Stored entries:
● ● ● ●

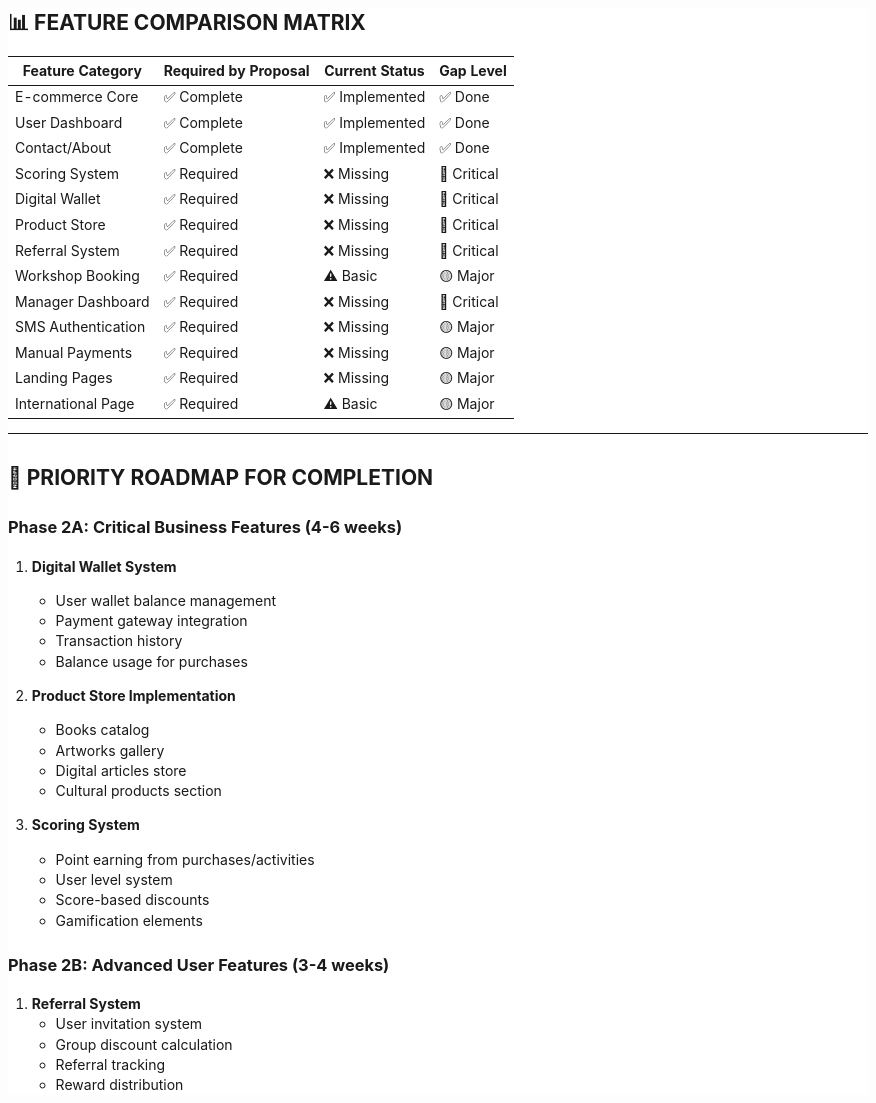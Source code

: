 
## **📊 FEATURE COMPARISON MATRIX**

| Feature Category | Required by Proposal | Current Status | Gap Level |
|------------------|---------------------|----------------|-----------|
| E-commerce Core | ✅ Complete | ✅ Implemented | ✅ Done |
| User Dashboard | ✅ Complete | ✅ Implemented | ✅ Done |
| Contact/About | ✅ Complete | ✅ Implemented | ✅ Done |
| Scoring System | ✅ Required | ❌ Missing | 🔴 Critical |
| Digital Wallet | ✅ Required | ❌ Missing | 🔴 Critical |
| Product Store | ✅ Required | ❌ Missing | 🔴 Critical |
| Referral System | ✅ Required | ❌ Missing | 🔴 Critical |
| Workshop Booking | ✅ Required | ⚠️ Basic | 🟡 Major |
| Manager Dashboard | ✅ Required | ❌ Missing | 🔴 Critical |
| SMS Authentication | ✅ Required | ❌ Missing | 🟡 Major |
| Manual Payments | ✅ Required | ❌ Missing | 🟡 Major |
| Landing Pages | ✅ Required | ❌ Missing | 🟡 Major |
| International Page | ✅ Required | ⚠️ Basic | 🟡 Major |

---

## **🎯 PRIORITY ROADMAP FOR COMPLETION**

### **Phase 2A: Critical Business Features** (4-6 weeks)
1. **Digital Wallet System**
   - User wallet balance management
   - Payment gateway integration
   - Transaction history
   - Balance usage for purchases

2. **Product Store Implementation**
   - Books catalog
   - Artworks gallery
   - Digital articles store
   - Cultural products section

3. **Scoring System**
   - Point earning from purchases/activities
   - User level system
   - Score-based discounts
   - Gamification elements

### **Phase 2B: Advanced User Features** (3-4 weeks)
1. **Referral System**
   - User invitation system
   - Group discount calculation
   - Referral tracking
   - Reward distribution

● ● ● ●

What to do:
Would you retype the entries above in full, exactly as written, minus the pictures?

Solution:
Source code

: 
## **📊 FEATURE COMPARISON MATRIX**

| Feature Category | Required by Proposal | Current Status | Gap Level |
|------------------|---------------------|----------------|-----------|
| E-commerce Core | ✅ Complete | ✅ Implemented | ✅ Done |
| User Dashboard | ✅ Complete | ✅ Implemented | ✅ Done |
| Contact/About | ✅ Complete | ✅ Implemented | ✅ Done |
| Scoring System | ✅ Required | ❌ Missing | 🔴 Critical |
| Digital Wallet | ✅ Required | ❌ Missing | 🔴 Critical |
| Product Store | ✅ Required | ❌ Missing | 🔴 Critical |
| Referral System | ✅ Required | ❌ Missing | 🔴 Critical |
| Workshop Booking | ✅ Required | ⚠️ Basic | 🟡 Major |
| Manager Dashboard | ✅ Required | ❌ Missing | 🔴 Critical |
| SMS Authentication | ✅ Required | ❌ Missing | 🟡 Major |
| Manual Payments | ✅ Required | ❌ Missing | 🟡 Major |
| Landing Pages | ✅ Required | ❌ Missing | 🟡 Major |
| International Page | ✅ Required | ⚠️ Basic | 🟡 Major |

---

## **🎯 PRIORITY ROADMAP FOR COMPLETION**

### **Phase 2A: Critical Business Features** (4-6 weeks)
1. **Digital Wallet System**
   - User wallet balance management
   - Payment gateway integration
   - Transaction history
   - Balance usage for purchases

2. **Product Store Implementation**
   - Books catalog
   - Artworks gallery
   - Digital articles store
   - Cultural products section

3. **Scoring System**
   - Point earning from purchases/activities
   - User level system
   - Score-based discounts
   - Gamification elements

### **Phase 2B: Advanced User Features** (3-4 weeks)
1. **Referral System**
   - User invitation system
   - Group discount calculation
   - Referral tracking
   - Reward distribution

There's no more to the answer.